2.1. L’ « architextualité ».

L’« architextualité » est définie par Genette (1982 : 7) comme « l'ensemble des catégories générales, ou transcendantes - types de discours, modes d'énonciation, genres littéraires, etc. - dont relève chaque texte singulier. Plus loin (1982 : 12), il dit d'elle « qu'il s'agit d'une relation tout à fait muette, que n'articule, au plus, qu'une mention paratextuelle » et il signale que « la perception générique, [...], oriente et détermine dans une large mesure l'"horizon d'attente" du lecteur, et donc la réception de l'oeuvre ». L'architextualité réfère donc selon la formule synthétique utilisée par Dufays (1994 : 69) à « la généricité et [au] rapport du texte aux systèmes de conventions littéraires existantes ». Elle revêt dans le cadre durassien une importance toute particulière puisque, comme le signale Royer (1997 : 21) :

‘À ce niveau général, se manifeste déjà l'attitude systématiquement subversive de Duras, qui s'attaque à tout système préétabli, toute convention, toute forme de catégorisation. Elle s'est plu, dès l'abord, à brouiller les frontières génériques, et à miner les frontières textuelles elles-mêmes, en établissant entre ses oeuvres tout un jeu de reprises, de renvois, de redoublement, tout un réseau transtextuel.’

Royer va jusqu'à parler de « subversion générique » et à affirmer que :

‘[...] il est difficile de classer ses oeuvres selon les catégories génériques traditionnelles : romans, pièces de théâtre, scénarios, adaptations, films. Jusqu'à la publication de Détruire dit-elle, la catégorisation est certes aisée ; les textes sont définis comme des romans, des scénarios ou des pièces de théâtre sans aucune ambiguïté. Mais à partir de Détruire dit-elle (1969), le genre littéraire des textes est soit non spécifié, soit d'une grande équivoque.’
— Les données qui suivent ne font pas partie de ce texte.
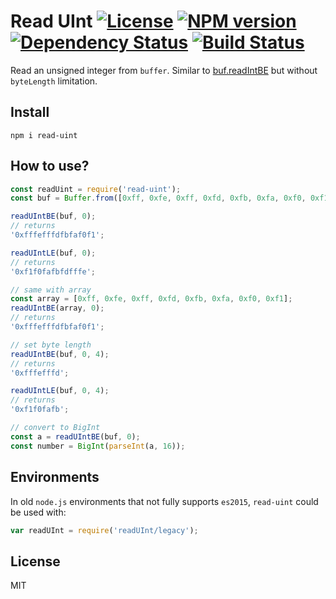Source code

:# Read UInt [![License][LicenseIMGURL]][LicenseURL] [![NPM version][NPMIMGURL]][NPMURL] [![Dependency Status][DependencyStatusIMGURL]][DependencyStatusURL] [![Build Status][BuildStatusIMGURL]][BuildStatusURL]

Read an unsigned integer from `buffer`. Similar to [buf.readIntBE](https://nodejs.org/dist/latest-v10.x/docs/api/buffer.html#buffer_buf_readintbe_offset_bytelength) but without `byteLength` limitation.

## Install

```
npm i read-uint
```

## How to use?

```js
const readUint = require('read-uint');
const buf = Buffer.from([0xff, 0xfe, 0xff, 0xfd, 0xfb, 0xfa, 0xf0, 0xf1]);

readUIntBE(buf, 0);
// returns
'0xfffefffdfbfaf0f1';

readUIntLE(buf, 0);
// returns
'0xf1f0fafbfdfffe';

// same with array
const array = [0xff, 0xfe, 0xff, 0xfd, 0xfb, 0xfa, 0xf0, 0xf1];
readUIntBE(array, 0);
// returns
'0xfffefffdfbfaf0f1';

// set byte length
readUIntBE(buf, 0, 4);
// returns
'0xfffefffd';

readUIntLE(buf, 0, 4);
// returns
'0xf1f0fafb';

// convert to BigInt
const a = readUIntBE(buf, 0);
const number = BigInt(parseInt(a, 16));
```

## Environments

In old `node.js` environments that not fully supports `es2015`, `read-uint` could be used with:

```js
var readUInt = require('readUInt/legacy');
```

## License

MIT

[NPMIMGURL]:                https://img.shields.io/npm/v/read-uint.svg?style=flat&longCache=true
[BuildStatusIMGURL]:        https://img.shields.io/travis/coderaiser/read-uint/master.svg?style=flat&longCache=true
[DependencyStatusIMGURL]:   https://img.shields.io/david/coderaiser/read-uint.svg?style=flat&longCache=true
[LicenseIMGURL]:            https://img.shields.io/badge/license-MIT-317BF9.svg?style=flat&longCache=true
[NPMURL]:                   https://npmjs.org/package/read-uint "npm"
[BuildStatusURL]:           https://travis-ci.org/coderaiser/read-uint  "Build Status"
[DependencyStatusURL]:      https://david-dm.org/coderaiser/read-uint "Dependency Status"
[LicenseURL]:               https://tldrlegal.com/license/mit-license "MIT License"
Mais Duras subvertit ce rapport à l'architexte de plusieurs manières, et ce déjà bien avant Détruire. Tout d'abord, par la mention paratextuelle qui accompagne ses écrits. Le cas du Square est assez prototypique de la subversion exercée. Deux versions sont données au public, l'une s'intitule « roman », l'autre « théâtre ». Or, à comparer les deux versions, comme le signale Rykner (1988 :161-162), seules de petites modifications « somme toute négligeables » apparaissent. Il signale, entre autres, le remplacement du terme « frigidaire » du roman par celui de « réfrigérateur » dans la pièce, et des modifications sur le plan des didascalies. En outre, la présence de l'enfant est remplacée dans la version théâtrale par une voix, ce qui peut s'expliquer par la volonté de faciliter les conditions réelles de représentation ; certaines répliques se trouvent écourtées, sans doute par souci d'équilibrer les prestations des deux acteurs et par là, d'équilibrer le rôle et le statut des deux personnages. La durée d'élocution d'une réplique est d'une grande importance au théâtre parce qu'elle conditionne implicitement le rapport de « places » entre les personnages. À l'écrit, par contre, la durée de lecture n'étant pas à proprement parler quantifiable, une différence de quelques lignes entre leurs répliques ne change pas fondamentalement le rapport des personnages entre eux, ni l'image qu'ils donnent d'eux au lecteur. Dès lors, si les modifications apportées par Duras à son texte romanesque en vue de le transformer en pièce de théâtre justifient l'appellation « théâtre », puisqu'elles se situent dans l'essence même du texte théâtral, on peut se poser la question de l'opportunité de l'appellation « roman » pour la version romanesque. Le narrateur y est quasiment inexistant. Les informations qu'il pourrait donner sont notées sous forme de didascalies et tout le roman n'est en somme que la conversation entre les deux personnages. Tout le code choisi est déjà globalement celui d'une mise à l'écrit d'un texte théâtral.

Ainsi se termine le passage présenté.